0

This is a follow up question to Regex inside findall vs regex inside count

.str.count('\w') works for me when called on the column of a dataframe, but not when called on a Series.

X_train[0:7] is a Series:

872 I'll text you when I drop x off 831 Hi mate its RV did u hav a nice hol just a mes... 1273 network operator. The service is free. For T &... 3314 FREE MESSAGE Activate your 500 FREE Text Messa... 4929 Hi, the SEXYCHAT girls are waiting for you to ... 4249 How much for an eighth? 3640 You can stop further club tones by replying \S... Name: text, dtype: object

X_train[0:7].str.count('\w') returns

872 0 831 0 1273 0 3314 0 4929 0 4249 0 3640 1 Name: text, dtype: int64)

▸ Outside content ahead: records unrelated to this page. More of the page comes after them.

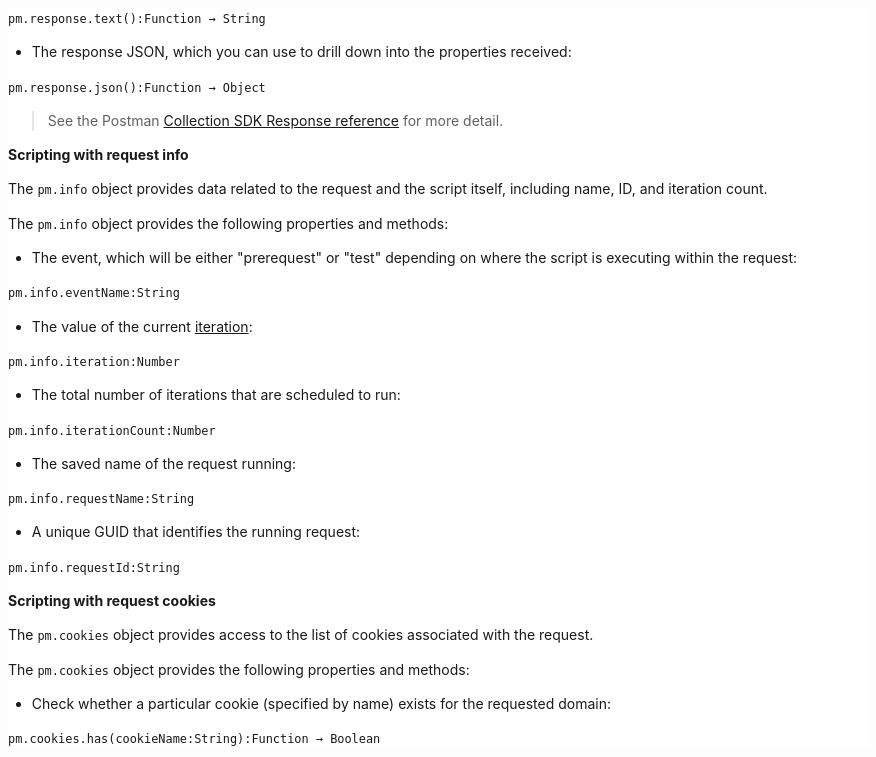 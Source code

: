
 ```
pm.response.text():Function → String
```

* The response JSON, which you can use to drill down into the properties received:

```
pm.response.json():Function → Object
```

> See the Postman [Collection SDK Response reference](https://www.postmanlabs.com/postman-collection/Response.html) for more detail.

**Scripting with request info**

The `pm.info` object provides data related to the request and the script itself, including name, ID, and iteration count.

The `pm.info` object provides the following properties and methods:

* The event, which will be either "prerequest" or "test" depending on where the script is executing within the request:

```
pm.info.eventName:String
```

* The value of the current [iteration](https://learning.postman.com/docs/running-collections/intro-to-collection-runs/):

```
pm.info.iteration:Number
```

* The total number of iterations that are scheduled to run:

```
pm.info.iterationCount:Number
```

* The saved name of the request running:

```
pm.info.requestName:String
```

* A unique GUID that identifies the running request:

```
pm.info.requestId:String
```

**Scripting with request cookies**

The `pm.cookies` object provides access to the list of cookies associated with the request.

The `pm.cookies` object provides the following properties and methods:

* Check whether a particular cookie (specified by name) exists for the requested domain:

```
pm.cookies.has(cookieName:String):Function → Boolean
```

When called on the same Series, converted into a dataframe column:

d = X_train[0:7]

df = pd.DataFrame(data=d)

df['col1'].str.count('\w') returns:

872 23 831 101 1273 50 3314 120 4929 98 4249 18 3640 98 Name: col1, dtype: int64

Why does it work on a dataframe column, but not on a series? Grateful for your advice.

ZakS
  • 1,073
  • 3
  • 15
  • 27
  • Works also an `Series` for me – MaxNoe Oct 27 '18 at 20:36
  • I'm using a Jupyter notebook and definitely getting the results I posted. "return type(X_train[0:7]), X_train[0:7].str.count('/w')" gives me the confirmation it is a series, plus the results above – ZakS Oct 27 '18 at 20:39

0 Answers0